A single contextual link from a high-authority internal page can meaningfully shift rankings and enhance crawlability.
Use Your Content Archive As An Equity Distribution Tool
Your blog archive is probably your most underutilized internal linking asset. Older posts with accumulated equity are sitting on dozens, sometimes hundreds, of links they could be passing to your strategic pages, particularly as resources can change over time.
A link audit will reveal which older posts are equity-rich but aren’t sending it anywhere useful. Make sure to update those posts and intentionally add relevant and contextual links.
Build Hub Pages That Consolidate And Redistribute
If you have a topic cluster with 20 articles and no central hub, your internal link equity can become fragmented. A well-built hub page, a comprehensive guide or resource page, can receive internal links from all 20 supporting articles and then pass consolidated equity to your most important product or conversion pages. This is the structural logic behind topic clusters.
The mistake most SEOs make is building the cluster but not ensuring the hub passes equity onward.

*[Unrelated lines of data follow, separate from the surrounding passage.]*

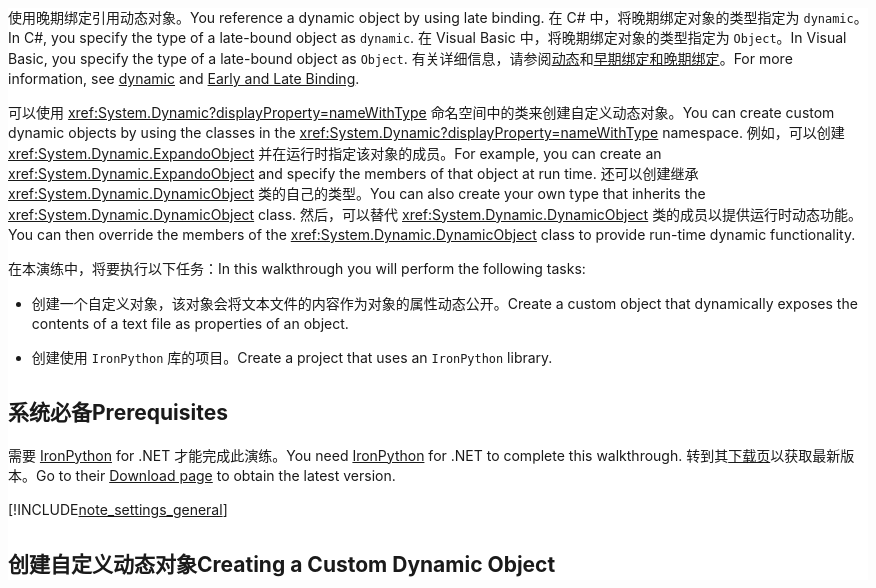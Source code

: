  <span data-ttu-id="0a6c0-112">使用晚期绑定引用动态对象。</span><span class="sxs-lookup"><span data-stu-id="0a6c0-112">You reference a dynamic object by using late binding.</span></span> <span data-ttu-id="0a6c0-113">在 C# 中，将晚期绑定对象的类型指定为 `dynamic`。</span><span class="sxs-lookup"><span data-stu-id="0a6c0-113">In C#, you specify the type of a late-bound object as `dynamic`.</span></span> <span data-ttu-id="0a6c0-114">在 Visual Basic 中，将晚期绑定对象的类型指定为 `Object`。</span><span class="sxs-lookup"><span data-stu-id="0a6c0-114">In Visual Basic, you specify the type of a late-bound object as `Object`.</span></span> <span data-ttu-id="0a6c0-115">有关详细信息，请参阅[动态](../../../csharp/language-reference/keywords/dynamic.md)和[早期绑定和晚期绑定](../../../visual-basic/programming-guide/language-features/early-late-binding/index.md)。</span><span class="sxs-lookup"><span data-stu-id="0a6c0-115">For more information, see [dynamic](../../../csharp/language-reference/keywords/dynamic.md) and [Early and Late Binding](../../../visual-basic/programming-guide/language-features/early-late-binding/index.md).</span></span>  
  
 <span data-ttu-id="0a6c0-116">可以使用 <xref:System.Dynamic?displayProperty=nameWithType> 命名空间中的类来创建自定义动态对象。</span><span class="sxs-lookup"><span data-stu-id="0a6c0-116">You can create custom dynamic objects by using the classes in the <xref:System.Dynamic?displayProperty=nameWithType> namespace.</span></span> <span data-ttu-id="0a6c0-117">例如，可以创建 <xref:System.Dynamic.ExpandoObject> 并在运行时指定该对象的成员。</span><span class="sxs-lookup"><span data-stu-id="0a6c0-117">For example, you can create an <xref:System.Dynamic.ExpandoObject> and specify the members of that object at run time.</span></span> <span data-ttu-id="0a6c0-118">还可以创建继承 <xref:System.Dynamic.DynamicObject> 类的自己的类型。</span><span class="sxs-lookup"><span data-stu-id="0a6c0-118">You can also create your own type that inherits the <xref:System.Dynamic.DynamicObject> class.</span></span> <span data-ttu-id="0a6c0-119">然后，可以替代 <xref:System.Dynamic.DynamicObject> 类的成员以提供运行时动态功能。</span><span class="sxs-lookup"><span data-stu-id="0a6c0-119">You can then override the members of the <xref:System.Dynamic.DynamicObject> class to provide run-time dynamic functionality.</span></span>  
  
 <span data-ttu-id="0a6c0-120">在本演练中，将要执行以下任务：</span><span class="sxs-lookup"><span data-stu-id="0a6c0-120">In this walkthrough you will perform the following tasks:</span></span>  
  
-   <span data-ttu-id="0a6c0-121">创建一个自定义对象，该对象会将文本文件的内容作为对象的属性动态公开。</span><span class="sxs-lookup"><span data-stu-id="0a6c0-121">Create a custom object that dynamically exposes the contents of a text file as properties of an object.</span></span>  
  
-   <span data-ttu-id="0a6c0-122">创建使用 `IronPython` 库的项目。</span><span class="sxs-lookup"><span data-stu-id="0a6c0-122">Create a project that uses an `IronPython` library.</span></span>  
  
## <a name="prerequisites"></a><span data-ttu-id="0a6c0-123">系统必备</span><span class="sxs-lookup"><span data-stu-id="0a6c0-123">Prerequisites</span></span>  
<span data-ttu-id="0a6c0-124">需要 [IronPython](http://ironpython.net/) for .NET 才能完成此演练。</span><span class="sxs-lookup"><span data-stu-id="0a6c0-124">You need [IronPython](http://ironpython.net/) for .NET to complete this walkthrough.</span></span> <span data-ttu-id="0a6c0-125">转到其[下载页](http://ironpython.net/download/)以获取最新版本。</span><span class="sxs-lookup"><span data-stu-id="0a6c0-125">Go to their [Download page](http://ironpython.net/download/) to obtain the latest version.</span></span>
  
[!INCLUDE[note_settings_general](~/includes/note-settings-general-md.md)]  
  
## <a name="creating-a-custom-dynamic-object"></a><span data-ttu-id="0a6c0-126">创建自定义动态对象</span><span class="sxs-lookup"><span data-stu-id="0a6c0-126">Creating a Custom Dynamic Object</span></span>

Fix Redirect Chains In Bulk
Run a crawl and export all internal links pointing to non-200 status codes. Then, update them in batches. For large sites, this can be a programmatic fix if you work with developers to do a database-level find-and-replace on your CMS content.
For sites that are much smaller in size and scale, tools like Screaming Frog’s “Replace” feature under URL Rewriting or a CMS plugin can handle this semi-automatically.

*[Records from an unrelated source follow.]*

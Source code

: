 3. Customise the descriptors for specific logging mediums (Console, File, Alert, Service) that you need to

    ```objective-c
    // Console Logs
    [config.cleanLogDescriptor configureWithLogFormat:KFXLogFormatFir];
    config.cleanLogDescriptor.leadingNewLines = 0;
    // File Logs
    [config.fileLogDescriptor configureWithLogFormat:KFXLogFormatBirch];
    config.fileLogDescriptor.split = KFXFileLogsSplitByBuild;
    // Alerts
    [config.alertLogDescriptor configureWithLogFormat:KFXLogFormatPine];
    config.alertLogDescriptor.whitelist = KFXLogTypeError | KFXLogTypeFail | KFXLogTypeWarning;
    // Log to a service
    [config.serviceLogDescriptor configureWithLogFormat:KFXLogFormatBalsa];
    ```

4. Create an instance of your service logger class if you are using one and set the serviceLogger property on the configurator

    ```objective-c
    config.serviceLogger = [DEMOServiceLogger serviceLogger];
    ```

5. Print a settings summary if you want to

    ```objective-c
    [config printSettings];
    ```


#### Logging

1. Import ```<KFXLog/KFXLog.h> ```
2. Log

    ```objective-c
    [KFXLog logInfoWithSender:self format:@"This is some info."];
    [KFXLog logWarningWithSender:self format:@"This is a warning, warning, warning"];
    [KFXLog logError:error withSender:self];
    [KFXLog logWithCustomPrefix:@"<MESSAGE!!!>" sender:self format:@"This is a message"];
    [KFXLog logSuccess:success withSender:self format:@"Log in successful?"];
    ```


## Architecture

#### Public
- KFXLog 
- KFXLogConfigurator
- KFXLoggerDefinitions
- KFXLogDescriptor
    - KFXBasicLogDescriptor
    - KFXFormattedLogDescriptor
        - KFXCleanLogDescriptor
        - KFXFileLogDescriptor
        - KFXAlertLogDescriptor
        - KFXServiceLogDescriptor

Implement An Internal Linking Review In Your Content Process
Decay is easiest to prevent at the point of publishing. When creating a content brief or editorial checklist, you should ask yourself the following questions:
- What strategic pages should this new article link to?

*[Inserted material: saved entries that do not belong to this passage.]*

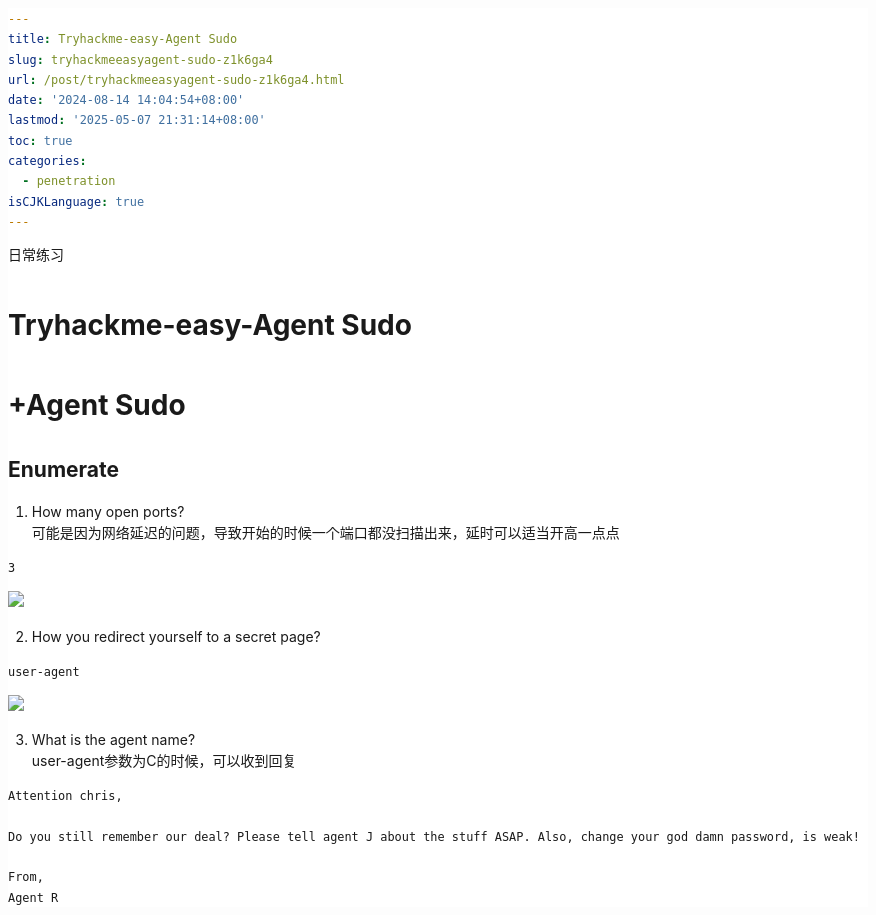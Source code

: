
 ```yaml
---
title: Tryhackme-easy-Agent Sudo
slug: tryhackmeeasyagent-sudo-z1k6ga4
url: /post/tryhackmeeasyagent-sudo-z1k6ga4.html
date: '2024-08-14 14:04:54+08:00'
lastmod: '2025-05-07 21:31:14+08:00'
toc: true
categories:
  - penetration
isCJKLanguage: true
---
```

日常练习

# Tryhackme-easy-Agent Sudo

# +Agent Sudo

## Enumerate

1. How many open ports?  
    可能是因为网络延迟的问题，导致开始的时候一个端口都没扫描出来，延时可以适当开高一点点

```plain
3
```

​![](https://raw.githubusercontent.com/Wh1teJ0ker/PicGo/main/Pic/network-asset-pV4LatyfSXNCl35-20250507212926-cbjebbe.png)​

2. How you redirect yourself to a secret page?

```plain
user-agent
```

​![](https://raw.githubusercontent.com/Wh1teJ0ker/PicGo/main/Pic/network-asset-OlMXjakTzYwE74N-20250507212926-z7uw9w0.png)​

3. What is the agent name?  
    user-agent参数为C的时候，可以收到回复

```plain
Attention chris,

Do you still remember our deal? Please tell agent J about the stuff ASAP. Also, change your god damn password, is weak!

From,
Agent R
```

- What existing articles should now link back to this new page?
The second question is the one most teams skip, but every new piece of content is an opportunity to retroactively pass equity back to your existing strategic pages.
If your writers aren’t doing this, the structure decays by default.
The Ongoing Maintenance Problem
Internal link equity isn’t a one-time fix. It’s a system that requires ongoing maintenance, just like your backlink profile, technical health, or content quality. The sites that are getting this ongoing maintenance right are the sites that treat internal linking like a discipline, audit quarterly or every six months, depending on the size and scale of the website, and update their briefs when strategic priorities shift.
The sites that don’t publish thousands of articles over five years wonder why rankings have plateaued, then invest in expensive link-building campaigns. The real problem is that their hard-won external equity is disappearing into pagination and redirect chains.
Key Takeaways
Before you chase another backlink, ask whether the equity you already have is reaching the pages that need it and are your highest priority pages.
Make sure to crawl your site and simulate internal PageRank to find out where equity actually lives. Then compare that distribution against your strategically or commercially important pages.
Proceed to fix redirect chains in internal links to help recover lost equity immediately, while also using your existing content archive to pass equity towards priority pages.
Finally, add an internal linking step to your already established content processes to assist with preventing future link equity decay.
The difference between a site with compounding SEO results and one that plateaus is often structural. If you aim for equity and targeted distribution, your visibility in search will follow.